Dogs are an important part of our community, culture and society. Ownership of a dog is a privilege. With this privilege comes a range of responsibilities in relation to the animal, the community and the environment.
The Companion Animals Act (the Act) regulates the keeping of dogs and outlines the responsibilities of dog owners. The Act is designed to protect pets, their owners, and the wider community from irresponsible pet ownership.
Cowra Council reminds all dog owners in the Cowra Shire of their responsibilities to ensure that they keep their dogs safe; well-cared for; and in a manner so they do not become a problem to the community.
A dog owner or person in charge of a dog must take all reasonable precautions to prevent that dog from escaping from the property on which it is being kept. If you fail to comply with this requirement, you may be issued a fine.
All dog owners are encouraged to regularly check fences and gates to ensure that their dog cannot escape their property.
If your dog is found wandering at large in a street or public place, Cowra Ranger Services can seize the dog and take it to Cowra Pound. Before an animal can be released from the pound, the animal must be microchipped, registered and all impounding fees paid.
Dogs in a public place
Whenever a dog is within a public place, it must be under the effective control of a competent person by means of an adequate chain, cord, or leash.
A child may not be able to control a large dog in a public place; therefore it is important that the person in charge of a dog has the ability to adequately control the animal.
A person who has control of more than 4 dogs is not considered to have those dogs under effective control.

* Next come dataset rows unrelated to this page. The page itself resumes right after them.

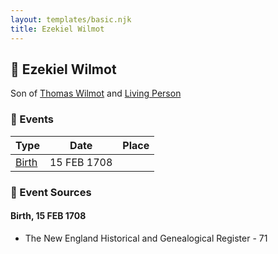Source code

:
 ```yaml
---
layout: templates/basic.njk
title: Ezekiel Wilmot
---
```

## 🔵 Ezekiel Wilmot

Son of [Thomas Wilmot](/people/3/36930663) and [Living Person](/people/1/19292651)

### 📆 Events

Type | Date | Place
------ | ------ | ------
[Birth](#event-049da75c-de66-4692-a83f-434c7500a624) | 15 FEB 1708 |

### 📰 Event Sources

#### <a id="event-049da75c-de66-4692-a83f-434c7500a624"></a> Birth, 15 FEB 1708
* The New England Historical and Genealogical Register  - 71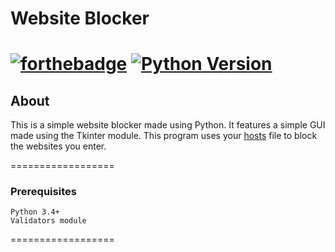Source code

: # Website Blocker

[![forthebadge](https://forthebadge.com/images/badges/made-with-python.svg)]()
[![Python Version](https://img.shields.io/pypi/pyversions/Django.svg?style=for-the-badge)](https://www.python.org/downloads/)
==================
## About

This is a simple website blocker made using Python. It features a simple GUI made using the Tkinter module.
This program uses your [hosts](https://www.3essentials.com/what-is-a-hosts-file-and-how-do-you-edit-it/) file to block the websites you enter.

==================
### Prerequisites

```
Python 3.4+
Validators module
```
==================
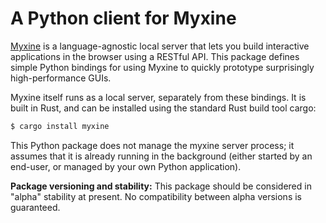 # A Python client for Myxine

[Myxine](https://github.com/kwf/myxine) is a language-agnostic local
server that lets you build interactive applications in the browser using a
RESTful API. This package defines simple Python bindings for using Myxine to
quickly prototype surprisingly high-performance GUIs.

Myxine itself runs as a local server, separately from these bindings. It is
built in Rust, and can be installed using the standard Rust build tool cargo:

``` bash
$ cargo install myxine
```

This Python package does not manage the myxine server process; it assumes that
it is already running in the background (either started by an end-user, or
managed by your own Python application).

**Package versioning and stability:** This package should be considered in
"alpha" stability at present. No compatibility between alpha versions is
guaranteed.
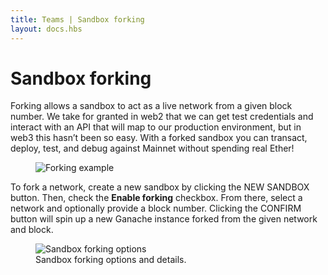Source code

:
 ```yaml
---
title: Teams | Sandbox forking
layout: docs.hbs
---
```

# Sandbox forking

Forking allows a sandbox to act as a live network from a given block number. We take for granted in web2 that we can get test credentials and interact with an API that will map to our production environment, but in web3 this hasn’t been so easy. With a forked sandbox you can transact, deploy, test, and debug against Mainnet without spending real Ether!

<figure>
  <img class="half-width mb-6" src="/img/docs/teams/what-is-forking.png" alt="Forking example">
</figure>

To fork a network, create a new sandbox by clicking the <span class="inline-button">NEW SANDBOX</span> button. Then, check the **Enable forking** checkbox. From there, select a network and optionally provide a block number. Clicking the <span class="inline-button">CONFIRM</span> button will spin up a new Ganache instance forked from the given network and block.

<figure class="screenshot">
  <img class="w-100" src="/img/docs/teams/sandbox-forking.png" alt="Sandbox forking options">
  <figcaption class="text-center">Sandbox forking options and details.</figcaption>
</figure>
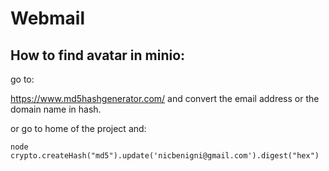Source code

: # Webmail

## How to find avatar in minio:

go to:

https://www.md5hashgenerator.com/
and convert the email address or the domain name in hash.

or go to home of the project and:

```
node
crypto.createHash("md5").update('nicbenigni@gmail.com').digest("hex")
```
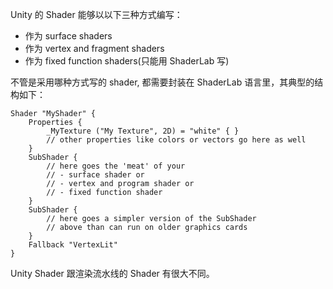 Unity 的 Shader 能够以以下三种方式编写：
- 作为 surface shaders
- 作为 vertex and fragment shaders
- 作为 fixed function shaders(只能用 ShaderLab 写)

不管是采用哪种方式写的 shader, 都需要封装在 ShaderLab 语言里，其典型的结构如下：

```
Shader "MyShader" {
    Properties {
        _MyTexture ("My Texture", 2D) = "white" { }
        // other properties like colors or vectors go here as well
    }
    SubShader {
        // here goes the 'meat' of your
        // - surface shader or
        // - vertex and program shader or
        // - fixed function shader
    }
    SubShader {
        // here goes a simpler version of the SubShader
        // above than can run on older graphics cards
    }
    Fallback "VertexLit"
}
```

Unity Shader 跟渲染流水线的 Shader 有很大不同。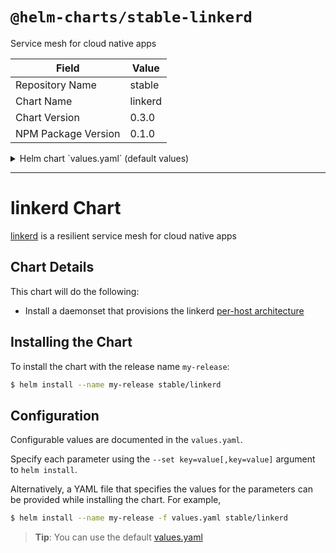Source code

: # `@helm-charts/stable-linkerd`

Service mesh for cloud native apps

| Field               | Value   |
| ------------------- | ------- |
| Repository Name     | stable  |
| Chart Name          | linkerd |
| Chart Version       | 0.3.0   |
| NPM Package Version | 0.1.0   |

<details>

<summary>Helm chart `values.yaml` (default values)</summary>

```yaml
# Default values for linkerd.
# This is a YAML-formatted file.
# Declare variables to be passed into your templates.

linkerd:
  ## linkerd Pod annotations:
  ##
  # annotations:
  #   iam.amazonaws.com/role: linkerd

  ## Additional linkerd container arguments
  ##
  # extraArgs:

  ## linkerd service port
  ##
  httpPort: 80

  ## linkerd service port name
  ## Default: 'admin'
  ##
  # httpPortName: admin

  ## linkerd user service discovery port name
  ## Default: 'http'
  discoveryPortName: http

  ## linkerd Docker image
  ##
  image: buoyantio/linkerd:1.1.2

  ingress:
    ## If true, linkerd Ingress will be created
    ##
    enabled: false

    ## linkerd Ingress annotations
    ##
    # annotations:
    #   kubernetes.io/ingress.class: nginx
    #   kubernetes.io/tls-acme: 'true'
    ## linkerd Ingress hostnames
    ## Must be provided if Ingress is enabled
    ##
    # hosts:
    #   - linkerd.domain.com
    ## linkerd Ingress TLS configuration
    ## Secrets must be manually created in the namespace
    ##
    # tls:
    #   - secretName:
    #     hosts:
    #       - linkerd.domain.com

  ## linkerd container name
  ##
  name: l5d
  # Resource configuration for the linkerd pods
  resources:
    limits:
      cpu: 500m
      memory: 512Mi
    requests:
      cpu: 0
      memory: 512Mi

kubectl:
  image: buoyantio/kubectl:v1.6.2
  # Resource configuration for the kubectl pods
  resources:
    # limits:
    #   cpu: 10m
    #   memory: 32Mi
    requests:
      cpu: 0
      memory: 32Mi

prometheus:
  # Enable Prometheus service metrics
  scrape: true
  # Enable Prometheus endpoint metrics
  probe: true
  # Path for Prometheus metrics
  path: /admin/metrics/prometheus
service:
  # Type of service to use for linkerd
  type: ClusterIP

# linkerd configuration. The default configuration is located inside the ConfigMap.
# Allows to overrides the linkerd configuration
config:
```

</details>

---

# linkerd Chart

[linkerd](https://linkerd.io/) is a resilient service mesh for cloud native apps

## Chart Details

This chart will do the following:

- Install a daemonset that provisions the linkerd [per-host architecture](https://linkerd.io/in-depth/deployment#per-host)

## Installing the Chart

To install the chart with the release name `my-release`:

```bash
$ helm install --name my-release stable/linkerd
```

## Configuration

Configurable values are documented in the `values.yaml`.

Specify each parameter using the `--set key=value[,key=value]` argument to `helm install`.

Alternatively, a YAML file that specifies the values for the parameters can be provided while installing the chart. For example,

```bash
$ helm install --name my-release -f values.yaml stable/linkerd
```

> **Tip**: You can use the default [values.yaml](values.yaml)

Dogs are prohibited at all times in children's play areas, school grounds, childcare centres, shopping areas, wildlife protection areas, food preparation/consumption areas and public bathing areas. When a dog is in a public place, it must have a collar around its neck with a tag attached that shows the dog's name and the owner's address or phone number.
If your dog defecates in a public place, it is an offence not to remove the faeces immediately.
Want more information?
Contact Council's Environmental Services Department during normal business hours on (02) 6340 2040.
Off Leash Area
Cowra Shire currently has 2 designated off leash areas located at:
• Bill Robinson Park, located on the western side of the Lachlan River at Cowra. This facility includes dog agility equipment, jump-throughs, weave-poles, and a dog maze. The facility also has seating, drinking stations, and parking areas; and
• Cowra Peace Precinct off Sakura Avenue, Cowra
A dog must be on a leash prior to entering and leaving an off leash area. It is important to note that while a dog located within a designated off leash area does not have to be on a leash, the person in charge of the dog must still have adequate control of the animal and are still subject to penalties in the event that the dog is involved in a dog attack incident.

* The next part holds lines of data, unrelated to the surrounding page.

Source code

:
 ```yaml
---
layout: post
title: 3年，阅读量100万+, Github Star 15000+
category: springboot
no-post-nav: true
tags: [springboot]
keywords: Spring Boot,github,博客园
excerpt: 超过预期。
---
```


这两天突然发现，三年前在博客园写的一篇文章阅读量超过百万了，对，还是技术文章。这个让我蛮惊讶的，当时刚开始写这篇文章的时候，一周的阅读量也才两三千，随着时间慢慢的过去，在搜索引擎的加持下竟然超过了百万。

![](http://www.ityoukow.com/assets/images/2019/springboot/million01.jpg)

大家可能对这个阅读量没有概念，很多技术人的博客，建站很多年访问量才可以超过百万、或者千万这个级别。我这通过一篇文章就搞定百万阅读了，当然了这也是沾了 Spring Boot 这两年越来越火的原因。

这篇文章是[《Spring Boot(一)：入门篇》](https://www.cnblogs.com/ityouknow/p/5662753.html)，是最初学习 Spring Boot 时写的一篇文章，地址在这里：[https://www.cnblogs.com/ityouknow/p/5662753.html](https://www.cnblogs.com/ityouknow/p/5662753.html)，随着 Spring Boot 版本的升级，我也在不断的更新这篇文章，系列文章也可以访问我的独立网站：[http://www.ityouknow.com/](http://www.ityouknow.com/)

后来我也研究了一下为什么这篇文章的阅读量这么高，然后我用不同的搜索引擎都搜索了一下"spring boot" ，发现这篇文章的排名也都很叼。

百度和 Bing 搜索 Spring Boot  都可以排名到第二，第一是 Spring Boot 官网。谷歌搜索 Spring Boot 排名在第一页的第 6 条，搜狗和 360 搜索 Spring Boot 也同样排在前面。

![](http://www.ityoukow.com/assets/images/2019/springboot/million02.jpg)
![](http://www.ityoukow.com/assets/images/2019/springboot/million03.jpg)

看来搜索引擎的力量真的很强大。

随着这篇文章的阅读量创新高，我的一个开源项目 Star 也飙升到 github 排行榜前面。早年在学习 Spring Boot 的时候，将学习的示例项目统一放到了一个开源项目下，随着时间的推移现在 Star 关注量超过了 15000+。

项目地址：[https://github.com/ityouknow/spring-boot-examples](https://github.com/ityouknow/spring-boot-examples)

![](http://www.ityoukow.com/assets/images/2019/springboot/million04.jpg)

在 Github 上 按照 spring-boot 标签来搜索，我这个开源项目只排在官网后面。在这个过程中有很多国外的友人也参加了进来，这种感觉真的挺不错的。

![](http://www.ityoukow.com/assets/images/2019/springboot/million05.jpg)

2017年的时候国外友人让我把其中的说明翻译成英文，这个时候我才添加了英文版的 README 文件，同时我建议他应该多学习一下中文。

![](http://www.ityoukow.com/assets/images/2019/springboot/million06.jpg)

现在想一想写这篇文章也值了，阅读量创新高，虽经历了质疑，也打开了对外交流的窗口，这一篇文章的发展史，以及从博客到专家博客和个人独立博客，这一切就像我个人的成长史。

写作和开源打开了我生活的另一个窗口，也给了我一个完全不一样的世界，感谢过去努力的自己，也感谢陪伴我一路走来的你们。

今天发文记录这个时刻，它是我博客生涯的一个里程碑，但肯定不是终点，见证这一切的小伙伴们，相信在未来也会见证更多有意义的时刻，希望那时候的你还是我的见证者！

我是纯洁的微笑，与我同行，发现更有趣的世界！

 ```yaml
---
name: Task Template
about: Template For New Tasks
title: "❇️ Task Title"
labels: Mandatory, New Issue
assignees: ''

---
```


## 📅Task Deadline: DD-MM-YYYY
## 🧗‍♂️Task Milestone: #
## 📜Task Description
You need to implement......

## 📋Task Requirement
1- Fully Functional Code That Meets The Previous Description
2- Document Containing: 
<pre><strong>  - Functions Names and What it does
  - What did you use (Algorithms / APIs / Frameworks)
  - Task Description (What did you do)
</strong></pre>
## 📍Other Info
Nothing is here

Dog attacks usually occurred when dogs are allowed to wander unattended in public places. Dog owners should be aware that, their dog rushes at, attacks, bites, harasses, or chases any person or animal (other than vermin) – whether or not any injury is caused to the person or animal – it is considered as a dog attack incident.
An owner or person in charge of an attacking dog may be issued with a substantial fine. The dog may also be declared a dangerous, menacing or nuisance dog, which requires a number of specific control requirements that must be complied with.
The NSW Government has three different programs designed to educate parents and children about how to interact safely with their pets:
1. 'We are Family' – for child and pet relationship from pregnancy to pre-school years.
2. 'Living Safely with Dogs' – for 4-5 year old pre-school children.
3. 'Living Safely with Pets' – for 5-8 year old school children.
Microchipping & Lifetime Registration
It is a requirement that all dogs be microchipped and registered. If you fail to comply with this requirement, you can be issued with a fine. There are, however exemption for greyhounds that are registered with the Greyhound Racing Authority, and working dogs.
Microchipping and registration is a two part process. Your dog has to be microchipped first before it can be registered. Pet owners are required to have their dog microchipped from 12 weeks of age or before being sold or given away – whichever occurs first.
Once you dog is microchipped the next step is to life-time register your dog by six months of age with Council.
It is also important to notify Council of any changes of address or change of ownership of your dog or if your dog dies.